4 slices of hearty sourdough bread
1 packet of fresh goat cheese
1 lb shitake mushrooms
2 cloves garlic
several sprigs thyme, leaves removed
a few large handfuls of mixed sprouts
2 medium avocados
butter and olive oil
salt and pepper

Cut off shitake stalks. Slice tops thinly and set aside. Dice the garlic. Heat a large pan over medium heat. Place 2–3 tbsp butter and a couple glugs of olive oil into the pan and swirl. Once butter has melted, add the mushrooms. Season with a couple large pinches of salt and a few grinds of your pepper grinder. Stir occasionally. Cook until mushrooms are slightly crispy and browned. When the mushrooms are as cooked as you’d like, add the garlic and thyme leaves. Stir until fragrant.*

Turn oven onto broil. Once the flame is lit, place buttered bread on a sheet pan and place inside the oven. Keep an eye on the bread, and take out once slightly crispy and browned.

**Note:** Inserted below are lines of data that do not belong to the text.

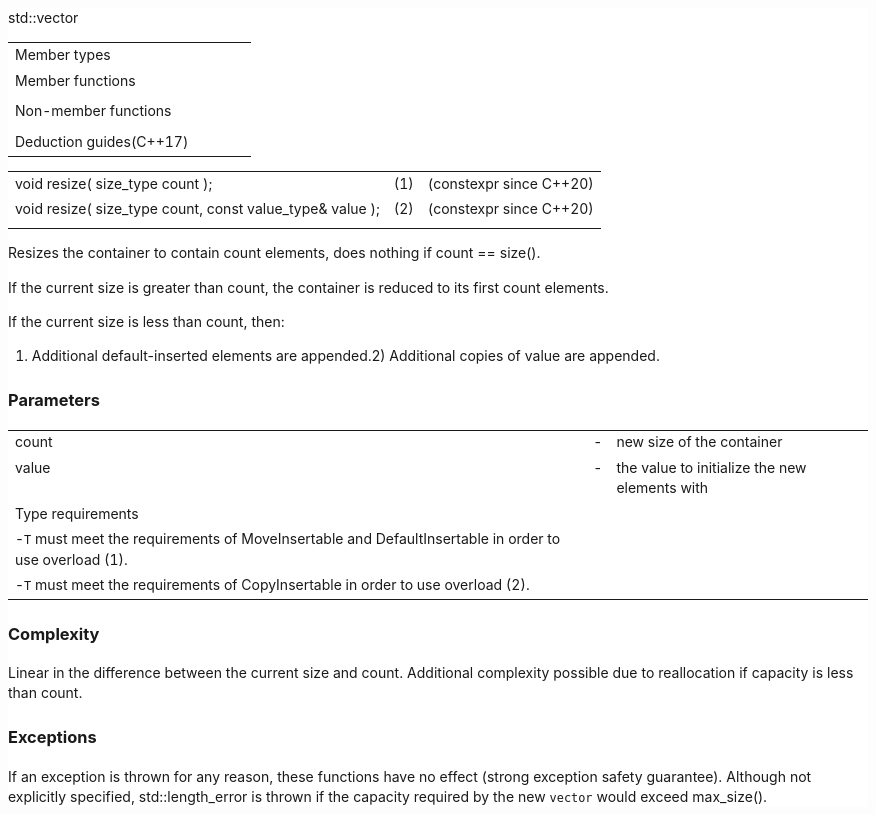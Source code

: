 std::vector

|  |  |  |  |  |
| --- | --- | --- | --- | --- |
| Member types | | | | |
| Member functions | | | | |
| |  |  |  |  |  | | --- | --- | --- | --- | --- | | vector::vector | | | | | | vector::~vector | | | | | | vector::operator= | | | | | | vector::assign | | | | | | vector::assign_range(C++23) | | | | | | vector::get_allocator | | | | | | Element access | | | | | | [vector::operator[]](operator_at.html "cpp/container/vector/operator at") | | | | | | vector::at | | | | | | vector::data | | | | | | vector::front | | | | | | vector::back | | | | | | Iterators | | | | | | vector::beginvector::cbegin(C++11) | | | | | | vector::endvector::cend(C++11) | | | | | | vector::rbeginvector::crbegin(C++11) | | | | | | vector::rendvector::crend(C++11) | | | | | | |  |  |  |  |  | | --- | --- | --- | --- | --- | | Capacity | | | | | | vector::empty | | | | | | vector::size | | | | | | vector::max_size | | | | | | vector::reserve | | | | | | vector::capacity | | | | | | vector::shrink_to_fit(DR\*) | | | | | | Modifiers | | | | | | vector::clear | | | | | | vector::erase | | | | | | vector::insert | | | | | | vector::insert_range(C++23) | | | | | | vector::append_range(C++23) | | | | | | vector::emplace(C++11) | | | | | | vector::emplace_back(C++11) | | | | | | vector::push_back | | | | | | vector::pop_back | | | | | | ****vector::resize**** | | | | | | vector::swap | | | | | |  | | | | | |  | | | | | |
| Non-member functions | | | | |
| |  |  |  |  |  | | --- | --- | --- | --- | --- | | operator==operator<=>(C++20) | | | | | | swap(std::vector) | | | | | | erase(std::vector)erase_if(std::vector)(C++20)(C++20) | | | | | | |  |  |  |  |  | | --- | --- | --- | --- | --- | | operator!=operator<operator>operator<=operator>=(until C++20)(until C++20)(until C++20)(until C++20)(until C++20) | | | | | |
| Deduction guides(C++17) | | | | |

|  |  |  |
| --- | --- | --- |
| void resize( size_type count ); | (1) | (constexpr since C++20) |
| void resize( size_type count, const value_type& value ); | (2) | (constexpr since C++20) |
|  |  |  |

Resizes the container to contain count elements, does nothing if count == size().

If the current size is greater than count, the container is reduced to its first count elements.

If the current size is less than count, then:

1) Additional default-inserted elements are appended.2) Additional copies of value are appended.

### Parameters

|  |  |  |
| --- | --- | --- |
| count | - | new size of the container |
| value | - | the value to initialize the new elements with |
| Type requirements | | |
| -`T` must meet the requirements of MoveInsertable and DefaultInsertable in order to use overload (1). | | |
| -`T` must meet the requirements of CopyInsertable in order to use overload (2). | | |

### Complexity

Linear in the difference between the current size and count. Additional complexity possible due to reallocation if capacity is less than count.

### Exceptions

If an exception is thrown for any reason, these functions have no effect (strong exception safety guarantee).
Although not explicitly specified, std::length_error is thrown if the capacity required by the new `vector` would exceed max_size().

To assemble the sandwiches: spread a good layer of goat cheese onto each slice of bread. Place several slices of avocado, salted, onto each slice. Add mushrooms to each piece (don’t be afraid to be generous, as these really make the sandwiches). Finish by piling sprouts onto each open-faced sandwich and follow with a hefty dose of olive oil.

Don’t be afraid to get your hands dirty—this meal is messy! Messy, but so worth it.

You can vary this sandwich any way you want. We like to add a squash and onion sauté, which is on the sandwich in the picture above.

*I used to hate mushrooms for their rubberiness, but I encourage you to try these shitakes even if you feel the way I used to. You can control rubberiness by simply cooking them longer.